For the second half all the moms left to have our own meet and greet. The online forums and everything are great, but I really do like the face to face as well. When the hour was over I wish we could have stayed longer. The next clinic isn’t for another month.

I would be holding Nick and he would just be staring up at me. He did like playing with another little girl his age. Just staring - his first girlfriend. He really is a face-man. You give him a toy and he doesn’t care. You stare at him and he loves it!

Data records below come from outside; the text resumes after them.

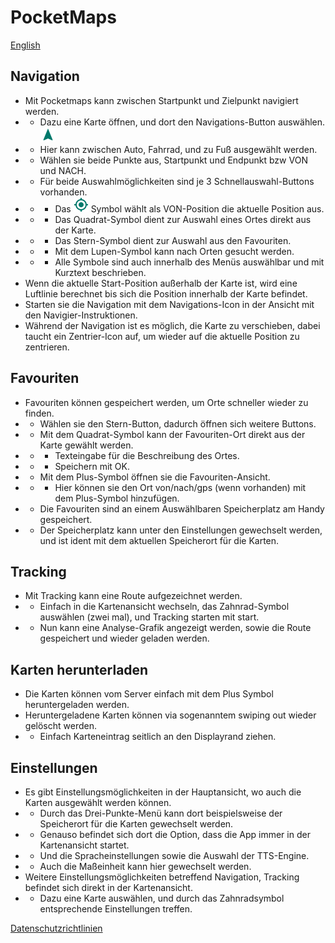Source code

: # PocketMaps

[English](https://github.com/junjunguo/PocketMaps/blob/master/documentation/index.md)

## Navigation
- Mit Pocketmaps kann zwischen Startpunkt und Zielpunkt navigiert werden.
- - Dazu eine Karte öffnen, und dort den Navigations-Button auswählen. ![](../PocketMaps/app/src/main/res/drawable-mdpi/ic_navigation_black_24dp.png)
- - Hier kann zwischen Auto, Fahrrad, und zu Fuß ausgewählt werden.
- - Wählen sie beide Punkte aus, Startpunkt und Endpunkt bzw VON und NACH.
- - Für beide Auswahlmöglichkeiten sind je 3 Schnellauswahl-Buttons vorhanden.
- - - Das ![](../PocketMaps/app/src/main/res/drawable-mdpi/ic_my_location_dark_24dp.png) Symbol wählt als VON-Position die aktuelle Position aus.
- - - Das Quadrat-Symbol dient zur Auswahl eines Ortes direkt aus der Karte.
- - - Das Stern-Symbol dient zur Auswahl aus den Favouriten.
- - - Mit dem Lupen-Symbol kann nach Orten gesucht werden.
- - - Alle Symbole sind auch innerhalb des Menüs auswählbar und mit Kurztext beschrieben.
- Wenn die aktuelle Start-Position außerhalb der Karte ist, wird eine Luftlinie berechnet bis sich die Position innerhalb der Karte befindet.
- Starten sie die Navigation mit dem Navigations-Icon in der Ansicht mit den Navigier-Instruktionen.
- Während der Navigation ist es möglich, die Karte zu verschieben, dabei taucht ein Zentrier-Icon auf, um wieder auf die aktuelle Position zu zentrieren.

## Favouriten
- Favouriten können gespeichert werden, um Orte schneller wieder zu finden.
- - Wählen sie den Stern-Button, dadurch öffnen sich weitere Buttons.
- - Mit dem Quadrat-Symbol kann der Favouriten-Ort direkt aus der Karte gewählt werden.
- - - Texteingabe für die Beschreibung des Ortes.
- - - Speichern mit OK.
- - Mit dem Plus-Symbol öffnen sie die Favouriten-Ansicht.
- - - Hier können sie den Ort von/nach/gps (wenn vorhanden) mit dem Plus-Symbol hinzufügen.
- - Die Favouriten sind an einem Auswählbaren Speicherplatz am Handy gespeichert.
- - Der Speicherplatz kann unter den Einstellungen gewechselt werden, und ist ident mit dem aktuellen Speicherort für die Karten.

## Tracking
- Mit Tracking kann eine Route aufgezeichnet werden.
- - Einfach in die Kartenansicht wechseln, das Zahnrad-Symbol auswählen (zwei mal), und Tracking starten mit start.
- - Nun kann eine Analyse-Grafik angezeigt werden, sowie die Route gespeichert und wieder geladen werden.

## Karten herunterladen
- Die Karten können vom Server einfach mit dem Plus Symbol heruntergeladen werden.
- Heruntergeladene Karten können via sogenanntem swiping out wieder gelöscht werden.
- - Einfach Karteneintrag seitlich an den Displayrand ziehen.

## Einstellungen
- Es gibt Einstellungsmöglichkeiten in der Hauptansicht, wo auch die Karten ausgewählt werden können.
- - Durch das Drei-Punkte-Menü kann dort beispielsweise der Speicherort für die Karten gewechselt werden.
- - Genauso befindet sich dort die Option, dass die App immer in der Kartenansicht startet.
- - Und die Spracheinstellungen sowie die Auswahl der TTS-Engine.
- - Auch die Maßeinheit kann hier gewechselt werden.
- Weitere Einstellungsmöglichkeiten betreffend Navigation, Tracking befindet sich direkt in der Kartenansicht.
- - Dazu eine Karte auswählen, und durch das Zahnradsymbol entsprechende Einstellungen treffen.

[Datenschutzrichtlinien](https://github.com/junjunguo/PocketMaps/blob/master/documentation/privacy_policy-de.md)
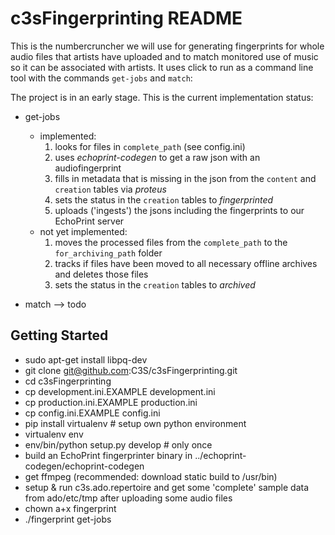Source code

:  c3sFingerprinting README
==========================

This is the numbercruncher we will use for generating fingerprints for whole 
audio files that artists have uploaded and to match monitored use of music so it 
can be associated with artists. It uses click to run as a command line tool
with the commands `get-jobs` and `match`:

The project is in an early stage. This is the current implementation status:

* get-jobs
    * implemented:
        1. looks for files in `complete_path` (see config.ini)
        2. uses *echoprint-codegen* to get a raw json with an audiofingerprint
        3. fills in metadata that is missing in the json from the `content` 
        and `creation` tables via *proteus*
        4. sets the status in the `creation` tables to *fingerprinted*
        5. uploads ('ingests') the jsons including the fingerprints to our 
        EchoPrint server
    * not yet implemented:
        1. moves the processed files from the `complete_path` to the 
        `for_archiving_path` folder
        2. tracks if files have been moved to all necessary offline archives 
        and deletes those files
        3. sets the status in the `creation` tables to *archived*

* match
    --> todo

Getting Started
---------------

* sudo apt-get install libpq-dev
* git clone git@github.com:C3S/c3sFingerprinting.git 
* cd c3sFingerprinting
* cp development.ini.EXAMPLE development.ini 
* cp production.ini.EXAMPLE production.ini
* cp config.ini.EXAMPLE config.ini
* pip install virtualenv # setup own python environment
* virtualenv env
* env/bin/python setup.py develop # only once
* build an EchoPrint fingerprinter binary in ../echoprint-codegen/echoprint-codegen
* get ffmpeg (recommended: download static build to /usr/bin)
* setup & run c3s.ado.repertoire and get some 'complete' sample data from 
  ado/etc/tmp after uploading some audio files
* chown a+x fingerprint
* ./fingerprint get-jobs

Physio also gave me some more things to do with Nickolas. We are working more on tummy time. When I put him on his tummy he doesn’t like it, so I’m working more on that. He can lift his head, but he doesn’t like to. Nick can move his feet but I don’t think he feels all that much. If I hold him up with his feet on the ground he doesn’t really push against them. Sometimes he does, but I don’t think he feels it. So we are trying to teach him what his feet are, and getting him to play with his feet.

I need to take a video of Nickolas in the morning. He wakes up and talks and talks to him mobile, he also talks to the lion on the wall above his crib. About half an hour in the morning I can get out of him. This allows me to get Katheryn ready in the morning. She doesn’t like getting changed at the moment. Screaming when I take her pj's off. But once they are off and she's getting dressed ... sweet and smiling!

Did I mention Katheryn’s new favourite word - MINE!

Monday, March 1, 2010


The olympics are over - I've had alot of fun watching them. And of course dressing up the kids to help cheer. Watching the gold men's hockey game (dear to my heart) we had to scale down our cheering because we finally had the kids napping. In fact, Kyle couldn't move at all for the final winning-overtime goal!

But we did get some cheering in before hand.

I also enjoyed information about the upcoming paralympics. It was interesting to see all the different sports. And to see how CRAZY the athletes are! Downhill skiing! Do I think they are crazy because they are people who are disabled? No way! I think its crazy what these athletes put their bodies through.

Some other non-olympic postings - Katheryn's favorite word - mine. Everything is mine, mine, mine! and Nickolas' newest acheivement - Laughing! Yay! My favorite sound ever!! Listening to Katheryn (and now Nickolas laugh). What was he laughing at? His jungle mobile. In the morning now he wakes up and just lays in his crib looking at his mobile and talking and talking and some little giggles.